Damien Ernst : “Il ne reste plus que deux risques majeurs, cet hiver, pour les prix de l’énergie”

Damien Ernst
Damien Ernst, professeur à l’ULiège.
Olivier Mouton
Olivier Mouton Chef news

Le professeur de l’ULg constate que les prix se sont stabilisés à un niveau deux fois et demie supérieur à l’avant-crise. Loin des niveaux fantasmagoriques de l’été dernier. Seules menaces : une attaque contre les infrastructures ou une fin d’hiver glaciale.

Un an après le début de la guerre en Ukraine, Damien Ernst, professeur à l’ULiège, fait le point pour Trends Tendances sur l’impact énergétique.

A-t-on conjuré le sort après une crise énergétique sans précédent ?

Damien Ernst : Le gros problème que l’on a eu concernait l’approvisionnement en gaz. Avant même la guerre en Ukraine, la Russie avait commencé à fermer progressivement le robinet, tandis que la demande était forte en raison de la reprise post-Covid. En décembre 2021, le prix était de 70 euros par MWh, alors qu’il était de 18 euros/MWh auparavant. Quand la guerre a débuté, nous sommes arrivés à des prix situés entre 70 et 100 euros/ MWh. Mais c’est après la « maintenance » de North Stream 1 que les prix se sont littéralement envolés : jusqu’à 200 euros/MWh l’été 2022, voire 300 à 350 euros/ MWh pour des périodes de temps assez limitées.

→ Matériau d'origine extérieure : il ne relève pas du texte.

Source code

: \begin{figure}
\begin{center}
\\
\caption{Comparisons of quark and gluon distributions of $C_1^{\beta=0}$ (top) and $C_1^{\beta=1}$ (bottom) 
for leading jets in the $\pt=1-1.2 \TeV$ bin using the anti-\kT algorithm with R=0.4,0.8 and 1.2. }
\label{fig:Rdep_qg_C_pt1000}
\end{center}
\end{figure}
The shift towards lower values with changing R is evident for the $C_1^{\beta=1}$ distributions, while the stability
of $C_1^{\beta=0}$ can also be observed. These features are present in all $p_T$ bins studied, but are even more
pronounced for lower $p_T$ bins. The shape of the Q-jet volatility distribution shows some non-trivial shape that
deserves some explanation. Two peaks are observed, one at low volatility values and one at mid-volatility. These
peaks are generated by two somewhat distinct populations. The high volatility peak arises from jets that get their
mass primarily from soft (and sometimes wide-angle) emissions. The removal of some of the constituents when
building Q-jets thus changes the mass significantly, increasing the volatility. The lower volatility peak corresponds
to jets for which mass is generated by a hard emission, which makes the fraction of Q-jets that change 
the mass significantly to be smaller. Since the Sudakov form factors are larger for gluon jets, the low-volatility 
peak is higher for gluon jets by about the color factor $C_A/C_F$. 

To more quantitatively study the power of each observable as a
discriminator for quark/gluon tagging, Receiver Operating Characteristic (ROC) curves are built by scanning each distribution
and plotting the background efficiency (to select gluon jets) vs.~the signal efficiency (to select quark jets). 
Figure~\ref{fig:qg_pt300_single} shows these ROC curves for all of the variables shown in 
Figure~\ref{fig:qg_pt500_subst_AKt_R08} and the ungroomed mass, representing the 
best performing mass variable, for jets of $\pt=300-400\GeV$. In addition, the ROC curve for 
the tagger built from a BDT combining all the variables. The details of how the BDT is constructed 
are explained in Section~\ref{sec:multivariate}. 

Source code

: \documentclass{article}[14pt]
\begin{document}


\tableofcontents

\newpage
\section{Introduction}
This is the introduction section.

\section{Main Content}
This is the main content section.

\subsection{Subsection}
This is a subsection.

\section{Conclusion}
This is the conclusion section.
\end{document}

Cela étant, le marché de l’énergie a finalement très bien fonctionné. Ces prix élevés ont permis d’attirer beaucoup de bateaux de gaz liquéfié (LNG) et de diminuer la consommation. On a su rééquilibrer l’offre avec la demande en Europe. L’été chaud et des mois d‘hiver doux ont permis d’éviter le désastre. Le prix est retombé à 50 euros/ MWh, après avoir chuté à 110 euros/ MWh en décembre.

Sommes-nous sortis de l’auberge pour autant ?

Damien Ernst: Pas forcément. Tout d’abord, nous restons avec un prix du gaz plus élevé qu’avant la crise. Ce prix de 50 euros/MWh semble être le nouveau prix d’équilibre. C’est deux fois et demie plus élevé qu’avant la crise, mais nous sommes tout de même loin des prix fantasmagoriques de l’an dernier, qui étaient jusqu’ à quinze fois plus élevés.

Pour un ménage moyen, cela signifie que l’on arrive à une augmentation de la facture située entre 500 et 1000 euros par an, et même un peu moins grâce à la diminution de la TVA de 21% à 6%. Alors que l’on avait évoqué au pic de la crise une explosion de la facture de 5000 à 6000 euros par an, ce qui aurait provoqué une catastrophe sociale sans pareil.

Ensuite, le risque majeur serait qu’il y ait une attaque sur une infrastructure énergétique, je pense notamment aux gazoducs qui relient la Norvège à l’Europe. Un autre risque serait une fin d’hiver très froide ou un hiver prochain très rigoureux. Nous sommes encore comme une personne blessée, qui reste très fragile.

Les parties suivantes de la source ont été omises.